Our current economic crisis is immediate, immense, and irreparable. In response, the United States is going through what can be considered labor pains towards a rebirth of a new economic reality. Idealism is on its way out; reality is what is left us.
What would be ideal is a retirement account fully funded by employers and health insurance payable by taxpayers, not by individual contributors. What would be ideal is a job guaranteed for life.
The reality of our worldwide recession dictates otherwise.
Labor has the most to lose and is fighting the hardest to keep what it has won.
Public employees unions across the nation, from statehouse to statehouse, are nervous and have called strike after strike in the futile attempt to prevent the inevitable – a rollback of hard won rights.
Among those rights are collective bargaining agreements between employees’ representatives and state employers.
That does not mean we should denigrate labor or use labor as a scapegoat for our economic ills. Our power was built upon the backs of Labor.
Labor built our cities, it built our canals and our railroads, and it built our infrastructure.

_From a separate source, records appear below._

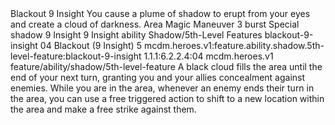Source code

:<ability>
  <name>Blackout</name>
  <cost>9 Insight</cost>
  <flavor>You cause a plume of shadow to erupt from your eyes and create a cloud of darkness.</flavor>
  <keywords>
    <keyword>Area</keyword>
    <keyword>Magic</keyword>
  </keywords>
  <type>Maneuver</type>
  <distance>3 burst</distance>
  <target>Special</target>
  <metadata>
    <class>shadow</class>
    <cost>9 Insight</cost>
    <cost_amount>9</cost_amount>
    <cost_resource>Insight</cost_resource>
    <feature_type>ability</feature_type>
    <file_dpath>Shadow/5th-Level Features</file_dpath>
    <item_id>blackout-9-insight</item_id>
    <item_index>04</item_index>
    <item_name>Blackout (9 Insight)</item_name>
    <level>5</level>
    <scc>mcdm.heroes.v1:feature.ability.shadow.5th-level-feature:blackout-9-insight</scc>
    <scdc>1.1.1:6.2.2.4:04</scdc>
    <source>mcdm.heroes.v1</source>
    <type>feature/ability/shadow/5th-level-feature</type>
  </metadata>
  <effects>
    <effect type="mundane">A black cloud fills the area until the end of your next turn, granting you and your allies concealment against enemies. While you are in the area, whenever an enemy ends their turn in the area, you can use a free triggered action to shift to a new location within the area and make a free strike against them.</effect>
  </effects>
</ability>
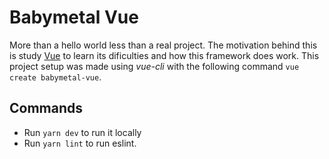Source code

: # Babymetal Vue

More than a hello world less than a real project. The motivation behind this is study [Vue](https://vuejs.org/) to learn its dificulties and how this framework does work.
This project setup was made using _vue-cli_ with the following command `vue create babymetal-vue`.

## Commands

- Run `yarn dev` to run it locally
- Run `yarn lint` to run eslint.
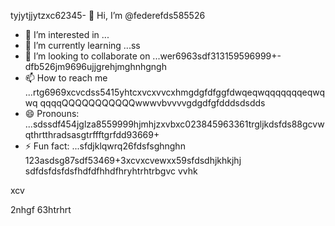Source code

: tyjytjjytzxc62345- 👋 Hi, I’m @federefds585526
- 👀 I’m interested in ...
- 🌱 I’m currently learning ...ss
- 💞️ I’m looking to collaborate on ...wer6963sdf313159596999+-dfb526jm9696ujjgrehjmghnhgngh
- 📫 How to reach me ...rtg6969xcvcdss5415yhtcxvcxvvcxhmgdgfdfggfdwqeqwqqqqqqqeqwqwq    qqqqQQQQQQQQQQQwwwvbvvvvgdgdfgfdddsdsdds
- 😄 Pronouns: ...sdssdf454jglza8559999hjmhjzxvbxc023845963361trgljkdsfds88gcvwqthrtthradsasgtrffftgrfdd93669+
- ⚡ Fun fact: ...sfdjklqwrq26fdsfsghnghn
123asdsg87sdf53469+3xcvxcvewxx59sfdsdhjkhkjhj
  sdfdsfdsfdsfhdfdfhhdfhryhtrhtrbgvc  vvhk
<!---456115426hhggfdgfdfg
federefds/federefds is a ✨ special ✨ repository because its `README.md` (11this file) appears on your GitHub profjllil26e.fgfgfg1052
You can click the Preview link to take a look at your changes.450225
--->xcv
2nhgf
63htrhrt
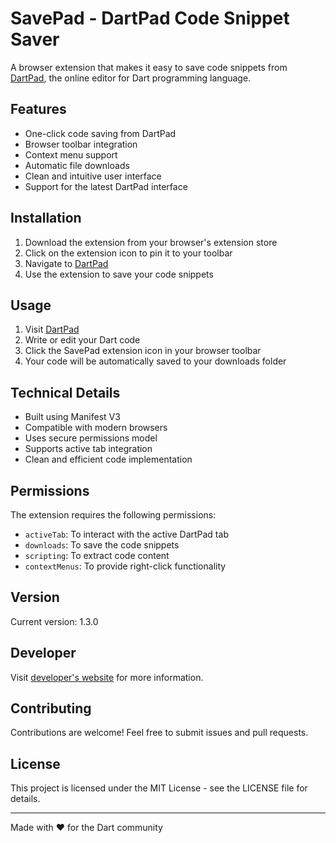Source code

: # SavePad - DartPad Code Snippet Saver

A browser extension that makes it easy to save code snippets from [DartPad](https://dartpad.dev/), the online editor for Dart programming language.

## Features

-   One-click code saving from DartPad
-   Browser toolbar integration
-   Context menu support
-   Automatic file downloads
-   Clean and intuitive user interface
-   Support for the latest DartPad interface

## Installation

1. Download the extension from your browser's extension store
2. Click on the extension icon to pin it to your toolbar
3. Navigate to [DartPad](https://dartpad.dev/)
4. Use the extension to save your code snippets

## Usage

1. Visit [DartPad](https://dartpad.dev/)
2. Write or edit your Dart code
3. Click the SavePad extension icon in your browser toolbar
4. Your code will be automatically saved to your downloads folder

## Technical Details

-   Built using Manifest V3
-   Compatible with modern browsers
-   Uses secure permissions model
-   Supports active tab integration
-   Clean and efficient code implementation

## Permissions

The extension requires the following permissions:

-   `activeTab`: To interact with the active DartPad tab
-   `downloads`: To save the code snippets
-   `scripting`: To extract code content
-   `contextMenus`: To provide right-click functionality

## Version

Current version: 1.3.0

## Developer

Visit [developer's website](https://lotfi.dev) for more information.

## Contributing

Contributions are welcome! Feel free to submit issues and pull requests.

## License

This project is licensed under the MIT License - see the LICENSE file for details.

---

Made with ❤️ for the Dart community
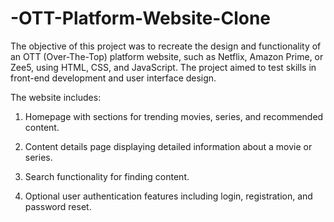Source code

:# -OTT-Platform-Website-Clone
The objective of this project was to recreate the design and functionality of an OTT (Over-The-Top) platform website, such as Netflix, Amazon Prime, or Zee5, using HTML, CSS, and JavaScript. The project aimed to test skills in front-end development and user interface design.

The website includes:

1.	Homepage with sections for trending movies, series, and recommended content.

2.	Content details page displaying detailed information about a movie or series.

3.	Search functionality for finding content.

4.	Optional user authentication features including login, registration, and password reset.

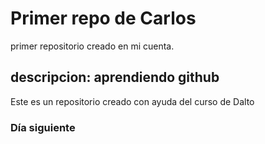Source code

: # Primer repo de Carlos
primer repositorio creado en mi cuenta.

## descripcion: aprendiendo github
Este es un repositorio creado con ayuda del curso de Dalto

### Día siguiente
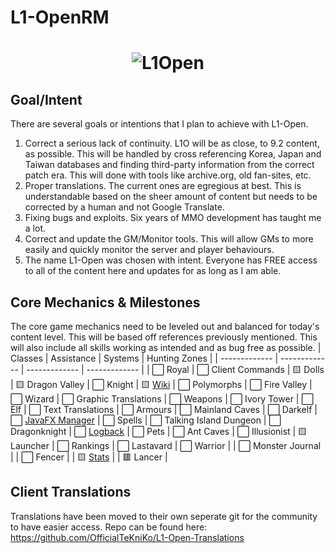 # L1-OpenRM

<h1 align="center">

![L1Open](https://github.com/OfficialTeKniKo/L1-OpenRM/blob/main/data/img/L1OpenPromoIcon256a.png)

</h1>

## Goal/Intent
There are several goals or intentions that I plan to achieve with L1-Open. 
1) Correct a serious lack of continuity. L1O will be as close, to 9.2 content, as possible. This will be handled by cross referencing Korea, Japan and Taiwan databases and finding third-party information from the correct patch era. This will done with tools like archive.org, old fan-sites, etc.
2) Proper translations. The current ones are egregious at best. This is understandable based on the sheer amount of content but needs to be corrected by a human and not Google Translate.
3) Fixing bugs and exploits. Six years of MMO development has taught me a lot.
4) Correct and update the GM/Monitor tools. This will allow GMs to more easily and quickly monitor the server and player behaviours.
5) The name L1-Open was chosen with intent. Everyone has FREE access to all of the content here and updates for as long as I am able.

## Core Mechanics & Milestones
The core game mechanics need to be leveled out and balanced for today's content level. This will be based off references previously mentioned. This will also include all skills working as intended and as bug free as possible.
| Classes | Assistance | Systems | Hunting Zones |
| ------------- | ------------- | ------------- | ------------- |
| :white_large_square: Royal | :white_large_square: Client Commands | :yellow_square: Dolls | :yellow_square: Dragon Valley
| :white_large_square: Knight | :yellow_square: <a href="https://lineage-open.fandom.com/wiki/Lineage_Open_Wiki" target="_blank">Wiki</a> | :white_large_square: Polymorphs | :white_large_square: Fire Valley
| :white_large_square: Wizard | :white_large_square: Graphic Translations | :white_large_square: Weapons | :white_large_square: Ivory Tower
| :white_large_square: Elf | :white_large_square: Text Translations | :white_large_square: Armours | :white_large_square: Mainland Caves
| :white_large_square: Darkelf | :white_large_square: <a href="https://openjfx.io" target="_blank">JavaFX Manager</a> | :white_large_square: Spells | :white_large_square: Talking Island Dungeon
| :white_large_square: Dragonknight | :white_large_square: <a href="https://logback.qos.ch" target="_blank">Logback</a> | :white_large_square: Pets | :white_large_square: Ant Caves
| :white_large_square: Illusionist | :yellow_square: Launcher | :white_large_square: Rankings | :white_large_square: Lastavard
| :white_large_square: Warrior |  | :white_large_square: Monster Journal | 
| :white_large_square: Fencer |  | :yellow_square: <a href="https://lineage-open.fandom.com/wiki/Stat_Bonuses" target="_blank">Stats</a> | 
| :red_square: Lancer |

## Client Translations
Translations have been moved to their own seperate git for the community to have easier access. Repo can be found here: https://github.com/OfficialTeKniKo/L1-Open-Translations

And it saved our nation from tyranny and chaos time and time again.
Case in point, the American Civil War: If it wasn’t for our laboring class who built our northern railroads which transported men and material, and our northern mills and factories which produced our cannons and artillery, the Union may have lost the war and the country would have been split between North and South; Slavery would have flourished longer than it had.
Case in point, World War Two: If it wasn’t for Rosie the Riveter, women who toiled in factories that produced the nation’s warships and weapons, the world just may have succumbed to Japanese and Nazi domination; and women would not have had this experience that motivated them to seek employment rights outside the home years later.
These examples are but a few which have helped give rise to American power and eventual Superpower status.
Labor however was not always seen as a savior in the eyes of government, business, and the American People.
Suspicious of organized labor, the unions were seen as hotbeds of Socialism and Communism which ideology stressed overthrowing the current capitalist democratic system for an egalitarian ideal. This threat, real or imagined, pitted government and Big Business against labor.
Case in point, the Battle of the Overpass: On May 26, 1937, during the Great Depression, labor organizers clashed with Ford Motor Company security guards. Labor demanded fewer hours and more wages; the company, led by Harry Bennett, seeing the strikers as agitators, quashed the revolt, mercilessly beating demonstrators including women, and reporters and photographers gathered to report on the scene, all the while nearby police stood by doing nothing.
After years of struggle and sacrifice, labor won many collective rights including contract negotiations, pay, safety, and benefits.
Today, it appears to union leaders that the government and the American People seem to once again be against labor.
These labor pains may hurt, but once we accept the reality of the current situation, our pain will hopefully recede. We can begin to recover our former luster, but only if we work hand in hand in hand – labor, government, and business working together.